- _WORK REQUIRED_
Exactly how many lines in the data below contain the string "Mappage"? Give that number and nothing else.

- _STORED DATA_
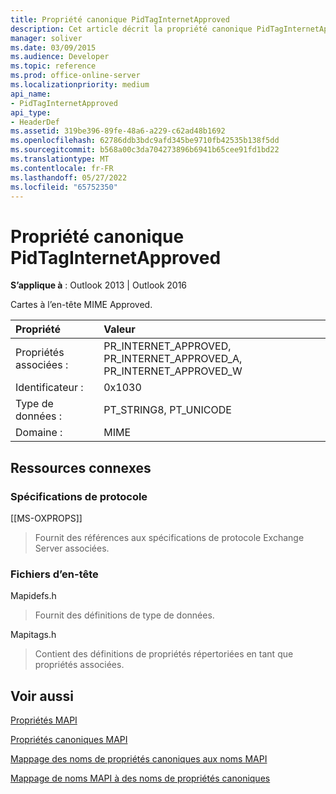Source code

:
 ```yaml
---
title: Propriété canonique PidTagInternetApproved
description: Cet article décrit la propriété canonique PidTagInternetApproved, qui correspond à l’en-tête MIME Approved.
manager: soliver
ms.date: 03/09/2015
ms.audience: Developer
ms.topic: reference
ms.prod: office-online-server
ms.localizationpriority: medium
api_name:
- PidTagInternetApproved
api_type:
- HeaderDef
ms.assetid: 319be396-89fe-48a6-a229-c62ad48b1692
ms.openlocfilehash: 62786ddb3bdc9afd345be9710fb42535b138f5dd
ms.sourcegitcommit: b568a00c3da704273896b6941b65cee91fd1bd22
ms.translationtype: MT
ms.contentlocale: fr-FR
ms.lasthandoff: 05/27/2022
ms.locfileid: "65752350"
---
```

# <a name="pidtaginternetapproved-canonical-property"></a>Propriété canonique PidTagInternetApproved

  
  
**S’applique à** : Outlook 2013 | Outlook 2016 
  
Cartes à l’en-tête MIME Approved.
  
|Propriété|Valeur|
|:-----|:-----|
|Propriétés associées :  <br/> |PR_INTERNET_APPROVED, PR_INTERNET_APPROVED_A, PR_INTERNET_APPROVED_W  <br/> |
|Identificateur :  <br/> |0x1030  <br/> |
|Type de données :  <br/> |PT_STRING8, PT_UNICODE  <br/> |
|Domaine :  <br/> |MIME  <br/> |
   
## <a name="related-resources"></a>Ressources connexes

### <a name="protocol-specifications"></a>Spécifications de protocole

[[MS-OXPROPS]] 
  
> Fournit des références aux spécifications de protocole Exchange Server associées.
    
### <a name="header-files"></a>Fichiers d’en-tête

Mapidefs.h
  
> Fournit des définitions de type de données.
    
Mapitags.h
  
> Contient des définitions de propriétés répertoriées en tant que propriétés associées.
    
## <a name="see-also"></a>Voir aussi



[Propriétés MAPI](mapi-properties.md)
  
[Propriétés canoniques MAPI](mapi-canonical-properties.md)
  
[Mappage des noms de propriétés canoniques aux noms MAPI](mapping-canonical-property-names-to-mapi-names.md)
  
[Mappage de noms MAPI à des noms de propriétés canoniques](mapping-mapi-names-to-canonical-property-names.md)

- _OUTPUT OF THE EXERCISE_
2